Kulczyk wyjechał na 2 miesiące
Przewodniczący komisji śledczej ds. PKN Orlen Józef Gruszka (PSL) powiedział, że komisja otrzymała pismo od pełnomocnika Jana Kulczyka, mec. Jana Widackiego, że jego klient przez dwa miesiące będzie nieobecny w kraju.
Tymczasem na 21 stycznia komisja zaplanowała konfrontacje Kulczyka z b. szefem AW Zbigniewem Siemiątkowskim i szefem ABW Andrzejem Barcikowskim.

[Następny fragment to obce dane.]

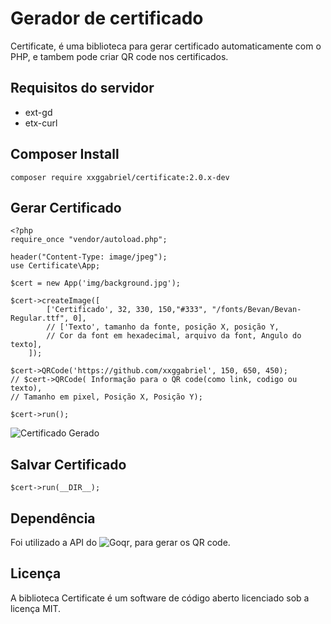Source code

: # Gerador de certificado

Certificate, é uma biblioteca para gerar certificado automaticamente com o PHP, e tambem pode criar QR code nos certificados.

## Requisitos do servidor
* ext-gd
* etx-curl

## Composer Install

```
composer require xxggabriel/certificate:2.0.x-dev
```

## Gerar Certificado
```
<?php 
require_once "vendor/autoload.php";

header("Content-Type: image/jpeg");
use Certificate\App;

$cert = new App('img/background.jpg');

$cert->createImage([
        ['Certificado', 32, 330, 150,"#333", "/fonts/Bevan/Bevan-Regular.ttf", 0],
        // ['Texto', tamanho da fonte, posição X, posição Y, 
        // Cor da font em hexadecimal, arquivo da font, Angulo do texto],
    ]);
    
$cert->QRCode('https://github.com/xxggabriel', 150, 650, 450);
// $cert->QRCode( Informação para o QR code(como link, codigo ou texto), 
// Tamanho em pixel, Posição X, Posição Y);

$cert->run();
```
![Certificado Gerado](https://user-images.githubusercontent.com/38543235/63228576-5af46a00-c1cb-11e9-953e-41863456df80.jpeg)

## Salvar Certificado
```
$cert->run(__DIR__);
```
## Dependência
Foi utilizado a API do ![Goqr](http://goqr.me/api/), para gerar os QR code.


## Licença
A biblioteca Certificate é um software de código aberto licenciado sob a licença MIT.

Otrzymaliśmy takie pismo, ale to nie zmienia faktu, że Kulczyk jest wezwany na 21 stycznia. Pisać wszystko można. Świadek ma jeszcze trzy tygodnie na zmianę zdania i mam nadzieję, że stawi się przed komisją - powiedział Gruszka.
Widacki w odpowiedzi argumentuje, że Kulczyk nie ma zakazu opuszczania kraju ani nakazu powrotu i może przebywać za granicą. Jan Kulczyk na stałe nie mieszka w Polsce, lecz w Londynie i Berlinie, gdzie prowadzi interesy i ma tam swoje sprawy osobiste i ma prawo tam przebywać - powiedział Widacki.
List z informacją o tym, że Jan Kulczyk będzie nieobecny do końca lutego, był wyrazem kurtuazji wobec komisji - dodał Widacki.